__Assigned task__
Copy out the data below from the line containing "- [ ] Update backdropcms.org" to the line containing "[Engineering Circuit Analysis 11E]()", both lines included, with all images left out.

━━━━━━━━━━━━━━━━━━━━

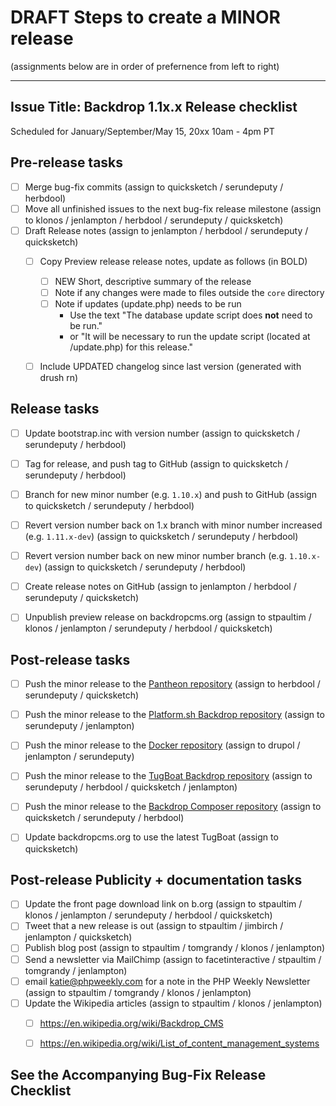 DRAFT Steps to create a MINOR release
=====================================

(assignments below are in order of prefernence from left to right)

---
Issue Title:   Backdrop 1.1x.x Release checklist
---

Scheduled for January/September/May 15, 20xx 10am - 4pm PT

## Pre-release tasks

- [ ] Merge bug-fix commits (assign to quicksketch / serundeputy / herbdool)
- [ ] Move all unfinished issues to the next bug-fix release milestone (assign to klonos / jenlampton / herbdool / serundeputy / quicksketch)
- [ ] Draft Release notes (assign to jenlampton / herbdool / serundeputy / quicksketch)
  - [ ] Copy Preview release release notes, update as follows (in BOLD)
    - [ ] NEW Short, descriptive summary of the release
    - [ ] Note if any changes were made to files outside the `core` directory
    - [ ] Note if updates (update.php) needs to be run
      - Use the text "The database update script does **not** need to be run."
      - or "It will be necessary to run the update script (located at /update.php) for this release."
  - [ ] Include UPDATED changelog since last version (generated with drush rn)


## Release tasks

- [ ] Update bootstrap.inc with version number (assign to quicksketch / serundeputy / herbdool)
- [ ] Tag for release, and push tag to GitHub (assign to quicksketch / serundeputy / herbdool)
- [ ] Branch for new minor number (e.g. `1.10.x`) and push to GitHub (assign to quicksketch / serundeputy / herbdool)
- [ ] Revert version number back on 1.x branch with minor number increased (e.g. `1.11.x-dev`) (assign to quicksketch / serundeputy / herbdool)
- [ ] Revert version number back on new minor number branch (e.g. `1.10.x-dev`) (assign to quicksketch / serundeputy / herbdool)
- [ ] Create release notes on GitHub (assign to jenlampton / herbdool / serundeputy / quicksketch)
- [ ] Unpublish preview release on backdropcms.org (assign to stpaultim / klonos / jenlampton / serundeputy / herbdool / quicksketch)


## Post-release tasks

- [ ] Push the minor release to the [Pantheon repository](https://github.com/backdrop-ops/backdrop-pantheon) (assign to herbdool / serundeputy / quicksketch)
- [ ] Push the minor release to the [Platform.sh Backdrop repository](https://github.com/platformsh/template-builder/blob/master/project/backdrop.py) (assign to serundeputy / jenlampton)
- [ ] Push the minor release to the [Docker repository](https://github.com/docker-library/official-images/blob/master/library/backdrop) (assign to drupol / jenlampton / serundeputy)
- [ ] Push the minor release to the [TugBoat Backdrop repository](https://github.com/backdrop-ops/backdrop-tugboat) (assign to serundeputy / herbdool / quicksketch / jenlampton)
- [ ] Push the minor release to the [Backdrop Composer repository](https://github.com/backdrop-ops/backdrop-composer) (assign to quicksketch / serundeputy / herbdool)
- [ ] Update backdropcms.org to use the latest TugBoat (assign to quicksketch)


## Post-release Publicity + documentation tasks

- [ ] Update the front page download link on b.org (assign to stpaultim / klonos / jenlampton / serundeputy / herbdool / quicksketch)
- [ ] Tweet that a new release is out (assign to stpaultim / jimbirch / jenlampton / quicksketch)
- [ ] Publish blog post (assign to stpaultim / tomgrandy / klonos / jenlampton)
- [ ] Send a newsletter via MailChimp (assign to facetinteractive / stpaultim / tomgrandy / jenlampton)
- [ ] email katie@phpweekly.com for a note in the PHP Weekly Newsletter (assign to stpaultim / tomgrandy / klonos / jenlampton)
- [ ] Update the Wikipedia articles (assign to stpaultim / klonos / jenlampton)
  - [ ] https://en.wikipedia.org/wiki/Backdrop_CMS
  - [ ] https://en.wikipedia.org/wiki/List_of_content_management_systems


See the Accompanying Bug-Fix Release Checklist
----------------------------------------------
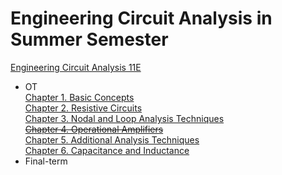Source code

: # Engineering Circuit Analysis in Summer Semester
[Engineering Circuit Analysis 11E]()
- OT <br>
[Chapter 1. Basic Concepts](https://github.com/jeongyoonlee2015/2020-TIL/blob/master/EngineeringCircuit/Chapter1.BasicConcepts.md)<br>
[Chapter 2. Resistive Circuits](https://github.com/jeongyoonlee2015/2020-TIL/blob/master/EngineeringCircuit/Chapter2.ResistiveCircuits.md)<br>
[Chapter 3. Nodal and Loop Analysis Techniques](https://github.com/jeongyoonlee2015/2020-TIL/blob/master/EngineeringCircuit/Chapter3.NodalandLoopAnalysisTechniques.md)<br>
~~[Chapter 4. Operational Amplifiers]()~~<br>
[Chapter 5. Additional Analysis Techniques](https://github.com/jeongyoonlee2015/2020-TIL/blob/master/EngineeringCircuit/Chapter5.AdditionalAnalysisTechniques.md)<br>
[Chapter 6. Capacitance and Inductance](https://github.com/jeongyoonlee2015/2020-TIL/blob/master/EngineeringCircuit/Chapter6.CapacitanceandInductance.md)<br>
- Final-term <br>
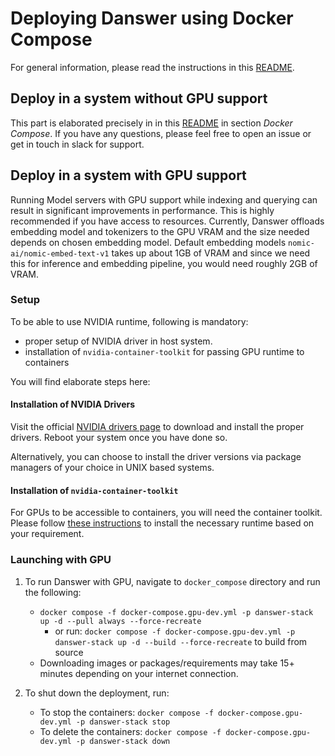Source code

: <!-- DANSWER_METADATA={"link": "https://github.com/danswer-ai/danswer/blob/main/deployment/docker_compose/README.md"} -->

# Deploying Danswer using Docker Compose

For general information, please read the instructions in this [README](https://github.com/danswer-ai/danswer/blob/main/deployment/README.md).

## Deploy in a system without GPU support
This part is elaborated precisely in  in this [README](https://github.com/danswer-ai/danswer/blob/main/deployment/README.md) in section *Docker Compose*. If you have any questions, please feel free to open an issue or get in touch in slack for support.

## Deploy in a system with GPU support
Running Model servers with GPU support while indexing and querying can result in significant improvements in performance. This is highly recommended if you have access to resources. Currently, Danswer offloads embedding model and tokenizers to the GPU VRAM and the size needed depends on chosen embedding model. Default embedding models `nomic-ai/nomic-embed-text-v1` takes up about 1GB of VRAM and since we need this for inference and embedding pipeline, you would need roughly 2GB of VRAM.

### Setup
To be able to use NVIDIA runtime, following is mandatory:
- proper setup of NVIDIA driver in host system.
- installation of `nvidia-container-toolkit` for passing GPU runtime to containers

You will find elaborate steps here:

#### Installation of NVIDIA Drivers
Visit the official [NVIDIA drivers page](https://www.nvidia.com/Download/index.aspx) to download and install the proper drivers. Reboot your system once you have done so.

Alternatively, you can choose to install the driver versions via package managers of your choice in UNIX based systems. 

#### Installation of `nvidia-container-toolkit`

For GPUs to be accessible to containers, you will need the container toolkit. Please follow [these instructions](https://docs.nvidia.com/datacenter/cloud-native/container-toolkit/latest/install-guide.html) to install the necessary runtime based on your requirement.

### Launching with GPU

1. To run Danswer with GPU, navigate to `docker_compose` directory and run the following:
   - `docker compose -f docker-compose.gpu-dev.yml -p danswer-stack up -d --pull always --force-recreate`
      - or run: `docker compose -f docker-compose.gpu-dev.yml -p danswer-stack up -d --build --force-recreate`
to build from source
   - Downloading images or packages/requirements may take 15+ minutes depending on your internet connection.


2. To shut down the deployment, run:
   - To stop the containers: `docker compose -f docker-compose.gpu-dev.yml -p danswer-stack stop`
   - To delete the containers: `docker compose -f docker-compose.gpu-dev.yml -p danswer-stack down`

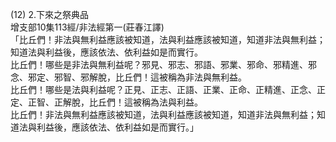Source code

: (12) 2.下來之祭典品  
增支部10集113經/非法經第一(莊春江譯)  
「比丘們！非法與無利益應該被知道，法與利益應該被知道，知道非法與無利益；知道法與利益後，應該依法、依利益如是而實行。  
比丘們！哪些是非法與無利益呢？邪見、邪志、邪語、邪業、邪命、邪精進、邪念、邪定、邪智、邪解脫，比丘們！這被稱為非法與無利益。  
比丘們！哪些是法與利益呢？正見、正志、正語、正業、正命、正精進、正念、正定、正智、正解脫，比丘們！這被稱為法與利益。  
比丘們！非法與無利益應該被知道，法與利益應該被知道，知道非法與無利益；知道法與利益後，應該依法、依利益如是而實行。」  
  
  
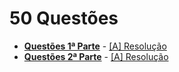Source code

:# 50 Questões

* [**Questões 1ª Parte**](50Q1.pdf) - [[A] Resolução](50Q1res.md)
* [**Questões 2ª Parte**](50Q2.pdf) - [[A] Resolução](50Q2res.md)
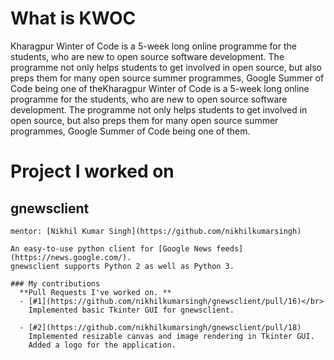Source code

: # What is KWOC
Kharagpur Winter of Code is a 5-week long online programme for the students,
who are new to open source software development. The programme not only
helps students to get involved in open source, but also preps them for
many open source summer programmes, Google Summer of Code being one of
theKharagpur Winter of Code is a 5-week long online programme for the students,
who are new to open source software development. The programme not only helps
students to get involved in open source, but also preps them for many
open source summer programmes, Google Summer of Code being one of them.


# Project I worked on
  ## gnewsclient
    mentor: [Nikhil Kumar Singh](https://github.com/nikhilkumarsingh)

    An easy-to-use python client for [Google News feeds](https://news.google.com/).
    gnewsclient supports Python 2 as well as Python 3.

    ### My contributions 
      **Pull Requests I've worked on. **
      - [#1](https://github.com/nikhilkumarsingh/gnewsclient/pull/16)</br>
        Implemented basic Tkinter GUI for gnewsclient.
        
      - [#2](https://github.com/nikhilkumarsingh/gnewsclient/pull/18)
        Implemented resizable canvas and image rendering in Tkinter GUI.
        Added a logo for the application.
    
   
    
   
  
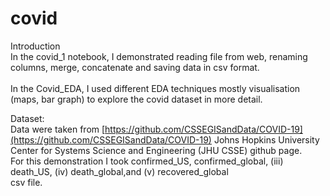 # covid

Introduction<br>
 In the covid_1 notebook, I demonstrated reading file from web, renaming columns, merge, concatenate and saving data in csv format.<br><br> 
 In the Covid_EDA, I used different EDA techniques mostly visualisation (maps, bar graph)  to explore the covid dataset in more detail. 
<br> 


Dataset:  <br>
Data were taken from [https://github.com/CSSEGISandData/COVID-19](https://github.com/CSSEGISandData/COVID-19) Johns Hopkins University Center for Systems Science and Engineering (JHU CSSE) github page. <br>
For this demonstration I took  confirmed_US,   confirmed_global, (iii) death_US, (iv) death_global,and (v) recovered_global <br> csv file. <br>


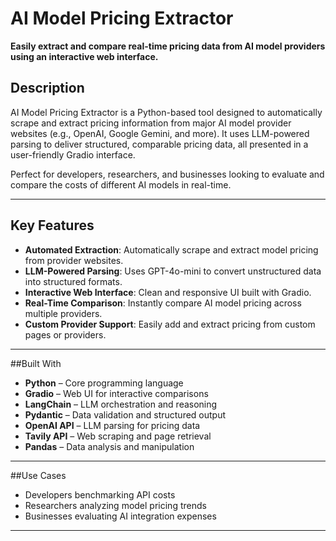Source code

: # AI Model Pricing Extractor

**Easily extract and compare real-time pricing data from AI model providers using an interactive web interface.**

## Description

AI Model Pricing Extractor is a Python-based tool designed to automatically scrape and extract pricing information from major AI model provider websites (e.g., OpenAI, Google Gemini, and more). It uses LLM-powered parsing to deliver structured, comparable pricing data, all presented in a user-friendly Gradio interface.

Perfect for developers, researchers, and businesses looking to evaluate and compare the costs of different AI models in real-time.

---

## Key Features

- **Automated Extraction**: Automatically scrape and extract model pricing from provider websites.
- **LLM-Powered Parsing**: Uses GPT-4o-mini to convert unstructured data into structured formats.
- **Interactive Web Interface**: Clean and responsive UI built with Gradio.
- **Real-Time Comparison**: Instantly compare AI model pricing across multiple providers.
- **Custom Provider Support**: Easily add and extract pricing from custom pages or providers.

---

##Built With

- **Python** – Core programming language  
- **Gradio** – Web UI for interactive comparisons  
- **LangChain** – LLM orchestration and reasoning  
- **Pydantic** – Data validation and structured output  
- **OpenAI API** – LLM parsing for pricing data  
- **Tavily API** – Web scraping and page retrieval  
- **Pandas** – Data analysis and manipulation

---

##Use Cases

- Developers benchmarking API costs  
- Researchers analyzing model pricing trends  
- Businesses evaluating AI integration expenses  

---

━━━━━━━━━━━━━━━━━━━━

__Task solution__
- [ ] Update backdropcms.org to use the latest TugBoat (assign to quicksketch)


## Post-release Publicity + documentation tasks

- [ ] Update the front page download link on b.org (assign to stpaultim / klonos / jenlampton / serundeputy / herbdool / quicksketch)
- [ ] Tweet that a new release is out (assign to stpaultim / jimbirch / jenlampton / quicksketch)
- [ ] Publish blog post (assign to stpaultim / tomgrandy / klonos / jenlampton)
- [ ] Send a newsletter via MailChimp (assign to facetinteractive / stpaultim / tomgrandy / jenlampton)
- [ ] email katie@phpweekly.com for a note in the PHP Weekly Newsletter (assign to stpaultim / tomgrandy / klonos / jenlampton)
- [ ] Update the Wikipedia articles (assign to stpaultim / klonos / jenlampton)
  - [ ] https://en.wikipedia.org/wiki/Backdrop_CMS
  - [ ] https://en.wikipedia.org/wiki/List_of_content_management_systems


See the Accompanying Bug-Fix Release Checklist
----------------------------------------------
Source code

: # Engineering Circuit Analysis in Summer Semester
[Engineering Circuit Analysis 11E]()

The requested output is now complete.